(Collected data)
__________________________________________________

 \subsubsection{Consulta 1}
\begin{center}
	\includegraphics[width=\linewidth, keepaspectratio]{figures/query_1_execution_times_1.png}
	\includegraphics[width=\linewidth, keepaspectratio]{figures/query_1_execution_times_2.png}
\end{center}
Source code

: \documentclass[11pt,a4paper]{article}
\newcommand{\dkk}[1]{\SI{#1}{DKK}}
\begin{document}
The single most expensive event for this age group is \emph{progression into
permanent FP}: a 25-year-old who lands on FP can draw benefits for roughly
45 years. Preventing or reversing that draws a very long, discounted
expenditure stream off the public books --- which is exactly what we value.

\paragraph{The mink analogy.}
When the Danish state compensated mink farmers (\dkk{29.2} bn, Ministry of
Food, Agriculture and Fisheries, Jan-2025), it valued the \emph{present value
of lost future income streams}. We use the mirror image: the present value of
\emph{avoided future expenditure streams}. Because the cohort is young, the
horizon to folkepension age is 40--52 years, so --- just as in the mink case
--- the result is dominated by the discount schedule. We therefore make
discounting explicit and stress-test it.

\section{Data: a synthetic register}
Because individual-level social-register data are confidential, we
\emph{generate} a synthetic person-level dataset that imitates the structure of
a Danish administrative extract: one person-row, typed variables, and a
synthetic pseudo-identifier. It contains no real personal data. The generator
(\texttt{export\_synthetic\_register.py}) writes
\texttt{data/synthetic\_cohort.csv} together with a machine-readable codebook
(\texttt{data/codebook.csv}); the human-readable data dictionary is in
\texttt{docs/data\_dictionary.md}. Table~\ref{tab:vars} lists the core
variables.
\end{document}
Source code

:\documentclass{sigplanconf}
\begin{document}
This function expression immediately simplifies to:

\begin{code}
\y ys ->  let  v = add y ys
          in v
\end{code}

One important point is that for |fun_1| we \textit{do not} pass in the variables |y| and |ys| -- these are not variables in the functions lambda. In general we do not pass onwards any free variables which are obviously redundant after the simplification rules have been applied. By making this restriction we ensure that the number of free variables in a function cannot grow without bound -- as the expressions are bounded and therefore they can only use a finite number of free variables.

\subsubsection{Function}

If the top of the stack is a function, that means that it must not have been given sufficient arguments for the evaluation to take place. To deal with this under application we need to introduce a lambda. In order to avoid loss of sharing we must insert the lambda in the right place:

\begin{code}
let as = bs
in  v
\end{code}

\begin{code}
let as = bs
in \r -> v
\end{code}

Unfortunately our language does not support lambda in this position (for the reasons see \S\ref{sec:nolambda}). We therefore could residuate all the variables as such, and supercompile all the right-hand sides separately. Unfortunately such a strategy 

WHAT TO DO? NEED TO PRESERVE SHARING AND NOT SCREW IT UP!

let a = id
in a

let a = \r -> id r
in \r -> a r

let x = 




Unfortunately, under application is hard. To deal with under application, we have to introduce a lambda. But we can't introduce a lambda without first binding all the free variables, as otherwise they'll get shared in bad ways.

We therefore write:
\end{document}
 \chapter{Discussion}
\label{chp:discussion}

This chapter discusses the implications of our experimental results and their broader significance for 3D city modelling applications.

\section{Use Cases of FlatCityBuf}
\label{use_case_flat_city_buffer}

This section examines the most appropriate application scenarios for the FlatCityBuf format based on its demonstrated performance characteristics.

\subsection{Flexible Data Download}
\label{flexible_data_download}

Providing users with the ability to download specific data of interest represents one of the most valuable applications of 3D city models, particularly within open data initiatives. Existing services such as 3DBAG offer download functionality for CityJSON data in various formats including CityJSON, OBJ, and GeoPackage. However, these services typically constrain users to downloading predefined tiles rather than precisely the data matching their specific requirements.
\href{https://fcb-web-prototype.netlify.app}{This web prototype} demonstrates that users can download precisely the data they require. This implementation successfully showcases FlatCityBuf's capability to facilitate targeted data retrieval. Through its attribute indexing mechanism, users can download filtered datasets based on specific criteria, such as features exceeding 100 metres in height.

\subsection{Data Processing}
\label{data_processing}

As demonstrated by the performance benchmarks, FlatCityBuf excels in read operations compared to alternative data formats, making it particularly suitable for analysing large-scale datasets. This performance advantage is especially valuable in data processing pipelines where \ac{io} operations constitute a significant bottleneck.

__________________________________________________

TASK DETAILS:
Go through the records above and copy every line with the word "therefore".

ANSWER TO THE EXERCISE:
--- the result is dominated by the discount schedule. We therefore make
One important point is that for |fun_1| we \textit{do not} pass in the variables |y| and |ys| -- these are not variables in the functions lambda. In general we do not pass onwards any free variables which are obviously redundant after the simplification rules have been applied. By making this restriction we ensure that the number of free variables in a function cannot grow without bound -- as the expressions are bounded and therefore they can only use a finite number of free variables.
Unfortunately our language does not support lambda in this position (for the reasons see \S\ref{sec:nolambda}). We therefore could residuate all the variables as such, and supercompile all the right-hand sides separately. Unfortunately such a strategy 
We therefore write:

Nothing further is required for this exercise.